* EXERCISE DETAILS: A line qualifies if it holds the string "때문이다". Copy every qualifying line from the records.

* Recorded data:
____

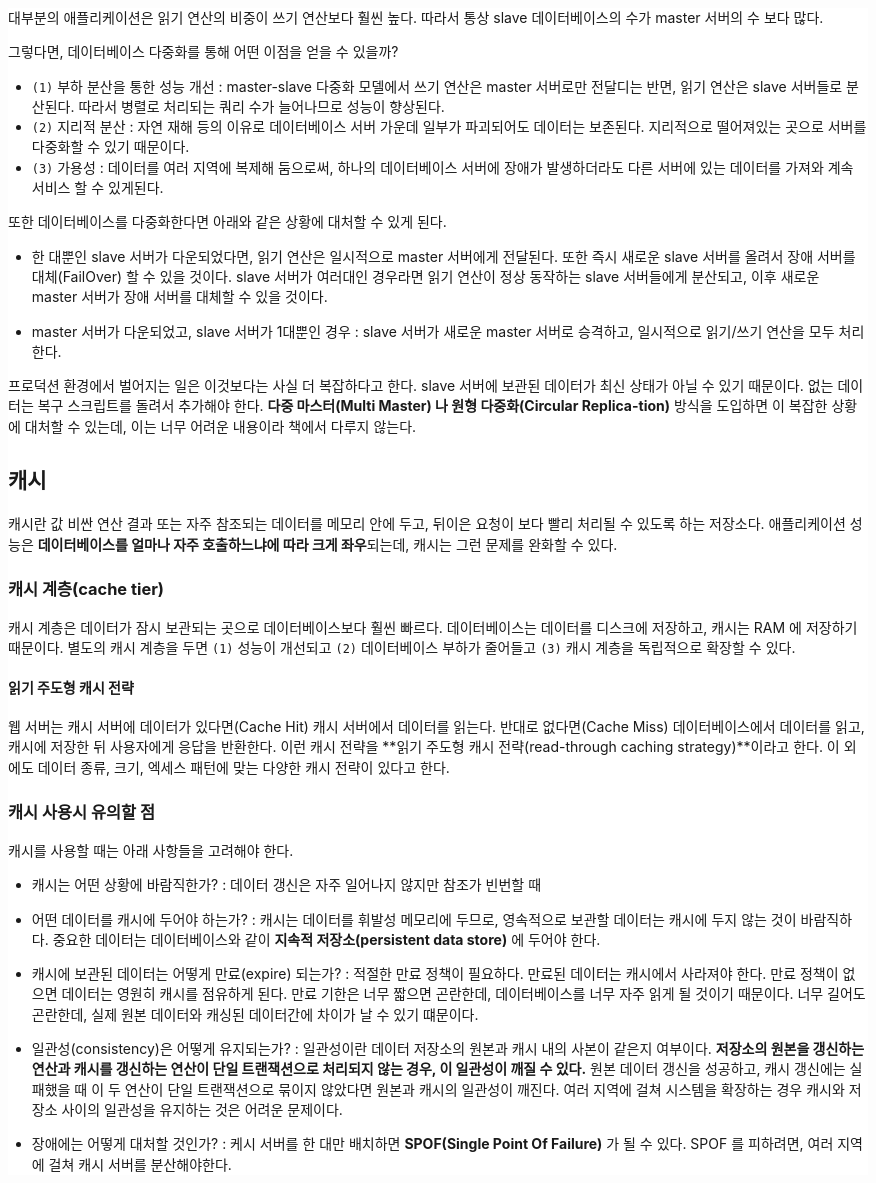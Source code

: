 대부분의 애플리케이션은 읽기 연산의 비중이 쓰기 연산보다 훨씬 높다. 따라서 통상 slave 데이터베이스의 수가 master 서버의 수 보다 많다. 

그렇다면, 데이터베이스 다중화를 통해 어떤 이점을 얻을 수 있을까?

- `(1)` 부하 분산을 통한 성능 개선 : master-slave 다중화 모델에서 쓰기 연산은 master 서버로만 전달디는 반면, 읽기 연산은 slave 서버들로 분산된다. 따라서 병렬로 처리되는 쿼리 수가 늘어나므로 성능이 향상된다.
- `(2)` 지리적 분산 : 자연 재해 등의 이유로 데이터베이스 서버 가운데 일부가 파괴되어도 데이터는 보존된다. 지리적으로 떨어져있는 곳으로 서버를 다중화할 수 있기 때문이다.
- `(3)` 가용성 : 데이터를 여러 지역에 복제해 둠으로써, 하나의 데이터베이스 서버에 장애가 발생하더라도 다른 서버에 있는 데이터를 가져와 계속 서비스 할 수 있게된다.

또한 데이터베이스를 다중화한다면 아래와 같은 상황에 대처할 수 있게 된다.

- 한 대뿐인 slave 서버가 다운되었다면, 읽기 연산은 일시적으로 master 서버에게 전달된다. 또한 즉시 새로운 slave 서버를 올려서 장애 서버를 대체(FailOver) 할 수 있을 것이다. slave 서버가 여러대인 경우라면 읽기 연산이 정상 동작하는 slave 서버들에게 분산되고, 이후 새로운 master 서버가 장애 서버를 대체할 수 있을 것이다.

- master 서버가 다운되었고, slave 서버가 1대뿐인 경우 : slave 서버가 새로운 master 서버로 승격하고, 일시적으로 읽기/쓰기 연산을 모두 처리한다.

프로덕션 환경에서 벌어지는 일은 이것보다는 사실 더 복잡하다고 한다. slave 서버에 보관된 데이터가 최신 상태가 아닐 수 있기 때문이다. 없는 데이터는 복구 스크립트를 돌려서 추가해야 한다. **다중 마스터(Multi Master) 나 원형 다중화(Circular Replica-tion)** 방식을 도입하면 이 복잡한 상황에 대처할 수 있는데, 이는 너무 어려운 내용이라 책에서 다루지 않는다.

## 캐시

캐시란 값 비싼 연산 결과 또는 자주 참조되는 데이터를 메모리 안에 두고, 뒤이은 요청이 보다 빨리 처리될 수 있도록 하는 저장소다. 애플리케이션 성능은 **데이터베이스를 얼마나 자주 호출하느냐에 따라 크게 좌우**되는데, 캐시는 그런 문제를 완화할 수 있다.

### 캐시 계층(cache tier)

캐시 계층은 데이터가 잠시 보관되는 곳으로 데이터베이스보다 훨씬 빠르다. 데이터베이스는 데이터를 디스크에 저장하고, 캐시는 RAM 에 저장하기 때문이다. 별도의 캐시 계층을 두면 `(1)` 성능이 개선되고 `(2)` 데이터베이스 부하가 줄어들고 `(3)` 캐시 계층을 독립적으로 확장할 수 있다. 

#### 읽기 주도형 캐시 전략

웹 서버는 캐시 서버에 데이터가 있다면(Cache Hit) 캐시 서버에서 데이터를 읽는다. 반대로 없다면(Cache Miss) 데이터베이스에서 데이터를 읽고, 캐시에 저장한 뒤 사용자에게 응답을 반환한다. 이런 캐시 전략을 **읽기 주도형 캐시 전략(read-through caching strategy)**이라고 한다. 이 외에도 데이터 종류, 크기, 엑세스 패턴에 맞는 다양한 캐시 전략이 있다고 한다.

### 캐시 사용시 유의할 점

캐시를 사용할 때는 아래 사항들을 고려해야 한다.

- 캐시는 어떤 상황에 바람직한가? : 데이터 갱신은 자주 일어나지 않지만 참조가 빈번할 때 

- 어떤 데이터를 캐시에 두어야 하는가? : 캐시는 데이터를 휘발성 메모리에 두므로, 영속적으로 보관할 데이터는 캐시에 두지 않는 것이 바람직하다. 중요한 데이터는 데이터베이스와 같이 **지속적 저장소(persistent data store)** 에 두어야 한다.

- 캐시에 보관된 데이터는 어떻게 만료(expire) 되는가? : 적절한 만료 정책이 필요하다. 만료된 데이터는 캐시에서 사라져야 한다. 만료 정책이 없으면 데이터는 영원히 캐시를 점유하게 된다. 만료 기한은 너무 짧으면 곤란한데, 데이터베이스를 너무 자주 읽게 될 것이기 때문이다. 너무 길어도 곤란한데, 실제 원본 데이터와 캐싱된 데이터간에 차이가 날 수 있기 떄문이다.

- 일관성(consistency)은 어떻게 유지되는가? : 일관성이란 데이터 저장소의 원본과 캐시 내의 사본이 같은지 여부이다. **저장소의 원본을 갱신하는 연산과 캐시를 갱신하는 연산이 단일 트랜잭션으로 처리되지 않는 경우, 이 일관성이 깨질 수 있다.** 원본 데이터 갱신을 성공하고, 캐시 갱신에는 실패했을 때 이 두 연산이 단일 트랜잭션으로 묶이지 않았다면 원본과 캐시의 일관성이 깨진다. 여러 지역에 걸쳐 시스템을 확장하는 경우 캐시와 저장소 사이의 일관성을 유지하는 것은 어려운 문제이다.

- 장애에는 어떻게 대처할 것인가? : 케시 서버를 한 대만 배치하면 **SPOF(Single Point Of Failure)** 가 될 수 있다. SPOF 를 피하려면, 여러 지역에 걸쳐 캐시 서버를 분산해야한다.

____

* EXERCISE SOLUTION:
- `(2)` 지리적 분산 : 자연 재해 등의 이유로 데이터베이스 서버 가운데 일부가 파괴되어도 데이터는 보존된다. 지리적으로 떨어져있는 곳으로 서버를 다중화할 수 있기 때문이다.
프로덕션 환경에서 벌어지는 일은 이것보다는 사실 더 복잡하다고 한다. slave 서버에 보관된 데이터가 최신 상태가 아닐 수 있기 때문이다. 없는 데이터는 복구 스크립트를 돌려서 추가해야 한다. **다중 마스터(Multi Master) 나 원형 다중화(Circular Replica-tion)** 방식을 도입하면 이 복잡한 상황에 대처할 수 있는데, 이는 너무 어려운 내용이라 책에서 다루지 않는다.
캐시 계층은 데이터가 잠시 보관되는 곳으로 데이터베이스보다 훨씬 빠르다. 데이터베이스는 데이터를 디스크에 저장하고, 캐시는 RAM 에 저장하기 때문이다. 별도의 캐시 계층을 두면 `(1)` 성능이 개선되고 `(2)` 데이터베이스 부하가 줄어들고 `(3)` 캐시 계층을 독립적으로 확장할 수 있다. 
- 캐시에 보관된 데이터는 어떻게 만료(expire) 되는가? : 적절한 만료 정책이 필요하다. 만료된 데이터는 캐시에서 사라져야 한다. 만료 정책이 없으면 데이터는 영원히 캐시를 점유하게 된다. 만료 기한은 너무 짧으면 곤란한데, 데이터베이스를 너무 자주 읽게 될 것이기 때문이다. 너무 길어도 곤란한데, 실제 원본 데이터와 캐싱된 데이터간에 차이가 날 수 있기 떄문이다.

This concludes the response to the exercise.